There is also a quieter shift visible in supervisor language. The Single Supervisory Mechanism is now explicitly comparing institutions on operational resilience and AI governance maturity. ESMA's work on crypto-asset markets and digital finance is doing the same on its side. Supervisors are increasingly benchmarking innovation governance the way they benchmark capital and liquidity. A bank that cannot articulate how its innovation governance actually works will be assessed by what its competitors have already articulated.


The redesigns happening quietly in May and June 2026 will define what bank innovation governance looks like for the next three to five years. Done well, the new structure will be smaller, sharper, governed by adoption decisions rather than pilot counts, and connected to credible external inputs that compensate for what an internal team cannot see. Done badly, the new structure will be a renamed transformation team that no longer scans the horizon at all, and the bank will discover that gap two years from now, when the next regulatory or technology shift catches it without a forward-looking apparatus to absorb it.


Closing Thought


The innovation office identity crisis is not really a crisis of innovation. It is a crisis of governance. Senior teams that get this right in 2026 will not be the ones with the most elaborate org charts. They will be the ones who can credibly answer four questions to their boards: How are we staying current on what is moving in the market?

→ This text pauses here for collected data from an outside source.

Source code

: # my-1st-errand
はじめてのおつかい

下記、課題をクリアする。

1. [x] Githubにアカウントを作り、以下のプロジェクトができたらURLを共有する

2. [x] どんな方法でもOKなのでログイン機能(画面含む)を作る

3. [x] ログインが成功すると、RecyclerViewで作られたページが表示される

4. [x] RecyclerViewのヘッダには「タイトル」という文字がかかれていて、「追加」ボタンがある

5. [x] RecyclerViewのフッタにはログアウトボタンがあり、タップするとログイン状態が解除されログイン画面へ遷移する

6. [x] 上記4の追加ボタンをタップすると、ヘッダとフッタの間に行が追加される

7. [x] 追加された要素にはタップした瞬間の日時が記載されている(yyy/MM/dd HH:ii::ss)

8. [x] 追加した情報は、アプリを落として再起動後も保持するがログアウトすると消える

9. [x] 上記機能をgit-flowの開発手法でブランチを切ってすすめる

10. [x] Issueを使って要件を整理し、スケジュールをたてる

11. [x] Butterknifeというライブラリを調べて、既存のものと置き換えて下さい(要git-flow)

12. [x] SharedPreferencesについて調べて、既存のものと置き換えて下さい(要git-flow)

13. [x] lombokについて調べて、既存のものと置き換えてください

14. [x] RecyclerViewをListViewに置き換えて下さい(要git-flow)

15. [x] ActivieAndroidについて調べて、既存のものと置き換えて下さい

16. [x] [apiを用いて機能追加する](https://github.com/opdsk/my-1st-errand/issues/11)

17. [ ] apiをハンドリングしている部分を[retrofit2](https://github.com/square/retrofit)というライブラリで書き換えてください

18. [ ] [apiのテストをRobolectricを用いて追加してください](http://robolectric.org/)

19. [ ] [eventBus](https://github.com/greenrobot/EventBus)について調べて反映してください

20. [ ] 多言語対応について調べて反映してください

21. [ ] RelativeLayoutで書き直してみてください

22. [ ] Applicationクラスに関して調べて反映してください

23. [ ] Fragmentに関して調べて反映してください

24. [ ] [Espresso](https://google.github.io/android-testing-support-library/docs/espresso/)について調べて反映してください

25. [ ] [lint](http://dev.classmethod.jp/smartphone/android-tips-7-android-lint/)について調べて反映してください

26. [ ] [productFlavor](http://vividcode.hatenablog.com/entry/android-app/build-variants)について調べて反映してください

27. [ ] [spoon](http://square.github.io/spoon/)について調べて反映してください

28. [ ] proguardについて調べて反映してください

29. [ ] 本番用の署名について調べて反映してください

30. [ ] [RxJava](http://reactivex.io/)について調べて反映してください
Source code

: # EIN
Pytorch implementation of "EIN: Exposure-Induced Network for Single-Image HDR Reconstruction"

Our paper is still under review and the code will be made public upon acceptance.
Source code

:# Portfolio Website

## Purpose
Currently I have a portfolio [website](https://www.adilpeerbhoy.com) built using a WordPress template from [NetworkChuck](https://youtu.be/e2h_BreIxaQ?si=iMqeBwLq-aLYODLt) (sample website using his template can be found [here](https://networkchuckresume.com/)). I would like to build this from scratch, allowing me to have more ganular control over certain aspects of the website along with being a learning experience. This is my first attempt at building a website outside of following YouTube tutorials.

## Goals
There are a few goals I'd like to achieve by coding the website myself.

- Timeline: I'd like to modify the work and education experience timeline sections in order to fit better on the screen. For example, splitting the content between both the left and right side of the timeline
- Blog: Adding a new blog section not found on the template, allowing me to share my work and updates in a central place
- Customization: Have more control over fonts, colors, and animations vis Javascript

How are we evaluating the right innovators without drowning in pitches? How are we making better build, buy, or partner decisions under delivery pressure? How are we benchmarking our thinking against peers in other markets and regulatory regimes?


An innovation office that has structural answers to those questions earns its mandate. One that does not is, eventually, restructured by someone who does. The work in the meantime is to make sure the answers are real, current, and grounded in evidence the board can verify, not just slide decks the team can defend.